Supervised classification is arguably one of the most important classical machine learning techniques in remote sensing. Applications range from generating Land Use/Land Cover maps to change detection. The Earth Engine is unique suited to do classifications at scale. The goal of today's session is to provide an overview of land cover classification routines in Earth Engine environment. Our aim is to provide examples of typical workflows that you can customize and implement depending on your individual needs.

Supervised classification

The increasing availability and accessibility of earth observation imagery provides significant opportunities to assess status and monitor changes in land cover. To unlock this capability supervised and unsupervised classification methods can be applied. Here, we will focus on supervised classifications, as these are most commonly implemented.

Classification workflow

The Classifier package handles supervised classification by traditional ML algorithms running in Earth Engine. These classifiers include CART, RandomForest, NaiveBayes and SVM. The general workflow for classification is:

  1. Collect training data. Assemble features which have a property that stores the known class label and properties storing numeric values for the predictors.

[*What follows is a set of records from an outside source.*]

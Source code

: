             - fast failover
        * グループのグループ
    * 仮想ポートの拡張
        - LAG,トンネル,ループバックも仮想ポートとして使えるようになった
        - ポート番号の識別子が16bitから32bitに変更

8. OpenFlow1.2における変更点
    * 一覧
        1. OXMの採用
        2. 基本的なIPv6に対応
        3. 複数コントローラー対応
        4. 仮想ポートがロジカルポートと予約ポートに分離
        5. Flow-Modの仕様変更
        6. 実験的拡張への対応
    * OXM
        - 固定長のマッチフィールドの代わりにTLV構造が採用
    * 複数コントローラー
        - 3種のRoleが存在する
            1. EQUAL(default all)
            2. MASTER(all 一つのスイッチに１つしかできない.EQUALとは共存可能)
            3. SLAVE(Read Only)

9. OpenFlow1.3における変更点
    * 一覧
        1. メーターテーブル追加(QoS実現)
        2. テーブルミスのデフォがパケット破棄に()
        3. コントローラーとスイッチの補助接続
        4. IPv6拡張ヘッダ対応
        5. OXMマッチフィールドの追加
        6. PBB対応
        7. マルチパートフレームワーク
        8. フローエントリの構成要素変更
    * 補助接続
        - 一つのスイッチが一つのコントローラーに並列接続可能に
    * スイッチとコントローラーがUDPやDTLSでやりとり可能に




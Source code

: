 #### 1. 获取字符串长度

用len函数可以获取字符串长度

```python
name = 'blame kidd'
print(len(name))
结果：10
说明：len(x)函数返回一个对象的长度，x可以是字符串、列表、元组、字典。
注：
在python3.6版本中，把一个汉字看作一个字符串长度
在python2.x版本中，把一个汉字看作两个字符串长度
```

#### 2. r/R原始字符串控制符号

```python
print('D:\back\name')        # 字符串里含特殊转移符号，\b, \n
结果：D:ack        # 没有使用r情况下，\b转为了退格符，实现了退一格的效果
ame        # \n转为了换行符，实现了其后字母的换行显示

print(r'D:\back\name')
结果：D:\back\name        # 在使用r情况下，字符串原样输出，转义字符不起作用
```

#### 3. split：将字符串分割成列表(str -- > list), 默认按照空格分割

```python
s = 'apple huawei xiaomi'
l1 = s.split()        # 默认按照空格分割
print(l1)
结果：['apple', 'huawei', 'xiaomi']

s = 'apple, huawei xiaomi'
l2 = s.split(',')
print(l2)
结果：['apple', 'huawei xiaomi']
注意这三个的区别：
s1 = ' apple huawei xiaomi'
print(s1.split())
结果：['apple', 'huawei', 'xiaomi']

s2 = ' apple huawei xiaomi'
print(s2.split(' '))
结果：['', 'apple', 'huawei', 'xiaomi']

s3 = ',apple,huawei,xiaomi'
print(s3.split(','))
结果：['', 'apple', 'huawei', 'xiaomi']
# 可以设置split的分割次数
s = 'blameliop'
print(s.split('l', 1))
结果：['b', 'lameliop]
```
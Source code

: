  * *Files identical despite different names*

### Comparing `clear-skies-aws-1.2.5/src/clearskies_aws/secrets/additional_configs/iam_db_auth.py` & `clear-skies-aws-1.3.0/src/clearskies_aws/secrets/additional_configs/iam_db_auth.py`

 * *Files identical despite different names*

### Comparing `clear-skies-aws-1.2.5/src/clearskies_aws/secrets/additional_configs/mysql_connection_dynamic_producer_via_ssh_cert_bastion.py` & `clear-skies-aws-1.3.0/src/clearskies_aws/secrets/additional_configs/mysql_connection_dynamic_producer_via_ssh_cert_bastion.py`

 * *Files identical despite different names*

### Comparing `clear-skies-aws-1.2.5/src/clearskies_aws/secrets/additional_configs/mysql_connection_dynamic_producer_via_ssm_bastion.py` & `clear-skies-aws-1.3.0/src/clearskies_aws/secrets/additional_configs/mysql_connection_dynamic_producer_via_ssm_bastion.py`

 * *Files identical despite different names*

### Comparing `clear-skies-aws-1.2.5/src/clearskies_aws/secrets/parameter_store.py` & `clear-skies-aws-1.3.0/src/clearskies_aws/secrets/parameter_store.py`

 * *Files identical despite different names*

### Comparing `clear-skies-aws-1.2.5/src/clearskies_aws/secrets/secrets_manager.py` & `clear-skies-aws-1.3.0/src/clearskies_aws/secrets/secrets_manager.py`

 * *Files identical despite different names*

  2. Instantiate a classifier. Set its parameters if necessary.

  3. Train the classifier using the training data.

  4. Classify an image or feature collection.

  5. Estimate classification error with independent validation data.

The training data is a FeatureCollection with a property storing the class label and properties storing predictor variables. Class labels should be consecutive, integers starting from 0. If necessary, use remap() to convert class values to consecutive integers. The predictors should be numeric. The training data can be points or polygons representing homogeneous regions. For polygons, every pixel in each polygon is a training point.

Open in Code Editor

// Make a cloud-free Landsat 8 TOA composite (from raw imagery).
var l8 = ee.ImageCollection('LANDSAT/LC08/C02/T1');

var image = ee.Algorithms.Landsat.simpleComposite({
  collection: l8.filterDate('2018-01-01', '2018-12-31'),
  asFloat: true
});

// Use these bands for prediction.
var bands = ['B2', 'B3', 'B4', 'B5', 'B6', 'B7', 'B10', 'B11'];

Map.setCenter(-62.9136, -9.1308, 12)
Map.addLayer(image, {bands: ['B7', 'B5', 'B3'], min: 0.05, max: [0.15, 0.35, 0.30], gamma: 2}, 'Landsat composite');


/* HERE YOU NEED TO TAKE ACTION:
1. Use the geometry tool (points or polygons) to define three classes/geometries, 
   named "Forest", "Bare", and "Water". Draw at least three polygons (per class) 
   that are representive for each land cover class on top of the Landsat composite.
2. Import each geometry as a "Feature" (edit lyer properties menu)
3. Add to each feature a property called "class" and assign them values:
   Forest = 0, Bare = 1, Water = 2
*/

// Combine your features to one FeatureCollection
var polygons = ee.FeatureCollection([Forest, Bare, Water]);

// 1. Collect training data.
// Get the values for all pixels in each polygon in the training.
var training = image.sampleRegions({
  // Get the sample from the polygons FeatureCollection.
  collection: polygons,
  // Keep this list of properties from the polygons.
  properties: ['class'],
  // Set the scale to get Landsat pixels in the polygons.
  scale: 30
});

// Investigate the training FeatureCollection
print('Training spectra per class',training.limit(11))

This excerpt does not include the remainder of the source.